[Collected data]

+ + + +

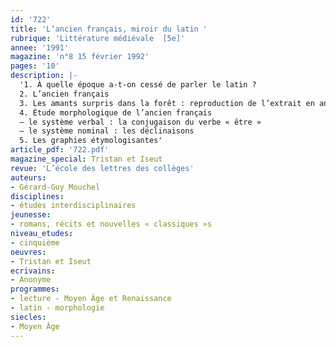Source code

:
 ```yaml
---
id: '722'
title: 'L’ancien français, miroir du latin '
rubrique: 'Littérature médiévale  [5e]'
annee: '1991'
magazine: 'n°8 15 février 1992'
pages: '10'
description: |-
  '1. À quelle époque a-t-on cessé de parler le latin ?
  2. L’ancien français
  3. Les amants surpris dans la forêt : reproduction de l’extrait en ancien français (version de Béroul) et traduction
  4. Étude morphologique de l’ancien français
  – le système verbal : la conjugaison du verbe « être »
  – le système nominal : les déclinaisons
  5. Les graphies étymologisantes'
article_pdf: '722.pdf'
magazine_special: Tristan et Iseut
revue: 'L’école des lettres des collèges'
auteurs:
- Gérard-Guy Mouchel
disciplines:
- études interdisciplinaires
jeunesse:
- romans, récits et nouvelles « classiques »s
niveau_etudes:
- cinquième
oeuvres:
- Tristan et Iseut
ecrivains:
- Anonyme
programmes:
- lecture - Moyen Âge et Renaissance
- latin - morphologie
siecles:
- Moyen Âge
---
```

+ + + +

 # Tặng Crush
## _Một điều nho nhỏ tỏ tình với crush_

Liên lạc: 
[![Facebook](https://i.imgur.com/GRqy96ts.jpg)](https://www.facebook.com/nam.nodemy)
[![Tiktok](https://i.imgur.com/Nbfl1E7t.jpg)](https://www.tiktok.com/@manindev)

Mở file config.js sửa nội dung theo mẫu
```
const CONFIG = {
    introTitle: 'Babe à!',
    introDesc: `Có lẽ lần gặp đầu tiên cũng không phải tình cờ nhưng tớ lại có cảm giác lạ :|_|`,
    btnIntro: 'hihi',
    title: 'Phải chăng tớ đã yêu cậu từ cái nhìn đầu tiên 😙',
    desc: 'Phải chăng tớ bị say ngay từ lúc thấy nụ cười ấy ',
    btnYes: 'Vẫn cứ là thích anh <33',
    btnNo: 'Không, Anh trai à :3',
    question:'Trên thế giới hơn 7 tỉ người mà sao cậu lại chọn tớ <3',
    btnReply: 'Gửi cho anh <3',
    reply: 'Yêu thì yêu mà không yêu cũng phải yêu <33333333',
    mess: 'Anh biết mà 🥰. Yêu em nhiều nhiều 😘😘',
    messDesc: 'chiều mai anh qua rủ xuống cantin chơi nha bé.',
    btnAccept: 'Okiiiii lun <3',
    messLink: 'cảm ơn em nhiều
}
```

+ + + +

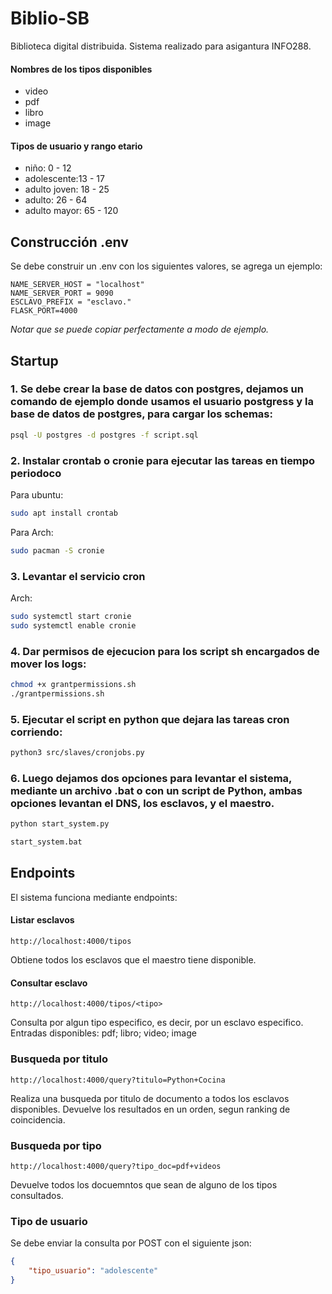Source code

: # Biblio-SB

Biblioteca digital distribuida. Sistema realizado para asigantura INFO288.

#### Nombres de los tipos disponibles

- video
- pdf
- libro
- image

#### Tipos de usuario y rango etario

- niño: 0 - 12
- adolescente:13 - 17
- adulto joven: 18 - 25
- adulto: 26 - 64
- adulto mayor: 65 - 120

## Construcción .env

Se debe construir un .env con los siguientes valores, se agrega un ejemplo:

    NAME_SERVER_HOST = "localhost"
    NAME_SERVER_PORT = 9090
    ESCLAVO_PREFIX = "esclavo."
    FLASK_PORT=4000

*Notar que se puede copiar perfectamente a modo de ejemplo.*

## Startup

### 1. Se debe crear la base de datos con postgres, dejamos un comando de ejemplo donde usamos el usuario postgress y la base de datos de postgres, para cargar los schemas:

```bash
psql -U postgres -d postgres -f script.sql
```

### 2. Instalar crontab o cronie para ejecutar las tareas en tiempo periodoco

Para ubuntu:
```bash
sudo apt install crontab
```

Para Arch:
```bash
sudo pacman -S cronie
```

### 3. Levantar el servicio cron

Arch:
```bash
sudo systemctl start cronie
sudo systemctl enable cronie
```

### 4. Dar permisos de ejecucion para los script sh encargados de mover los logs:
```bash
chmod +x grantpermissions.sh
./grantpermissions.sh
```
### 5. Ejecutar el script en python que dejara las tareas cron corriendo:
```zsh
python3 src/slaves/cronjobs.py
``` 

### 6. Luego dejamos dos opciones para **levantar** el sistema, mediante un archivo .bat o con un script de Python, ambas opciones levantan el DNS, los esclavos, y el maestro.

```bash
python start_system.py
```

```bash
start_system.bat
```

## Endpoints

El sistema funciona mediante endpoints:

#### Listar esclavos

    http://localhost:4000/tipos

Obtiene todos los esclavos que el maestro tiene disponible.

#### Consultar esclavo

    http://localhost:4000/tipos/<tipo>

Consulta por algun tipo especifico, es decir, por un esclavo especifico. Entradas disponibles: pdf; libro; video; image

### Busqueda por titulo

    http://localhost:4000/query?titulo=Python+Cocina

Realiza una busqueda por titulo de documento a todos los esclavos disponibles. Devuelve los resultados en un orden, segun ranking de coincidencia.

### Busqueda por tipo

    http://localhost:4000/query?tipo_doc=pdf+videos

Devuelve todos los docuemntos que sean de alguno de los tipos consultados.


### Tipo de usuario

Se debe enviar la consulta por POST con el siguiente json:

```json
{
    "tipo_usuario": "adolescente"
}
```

+ + + +

- **How to complete this task**
Search the entries for the word "postgres". Copy each line where it appears.

- **Your response**
### 1. Se debe crear la base de datos con postgres, dejamos un comando de ejemplo donde usamos el usuario postgress y la base de datos de postgres, para cargar los schemas:
psql -U postgres -d postgres -f script.sql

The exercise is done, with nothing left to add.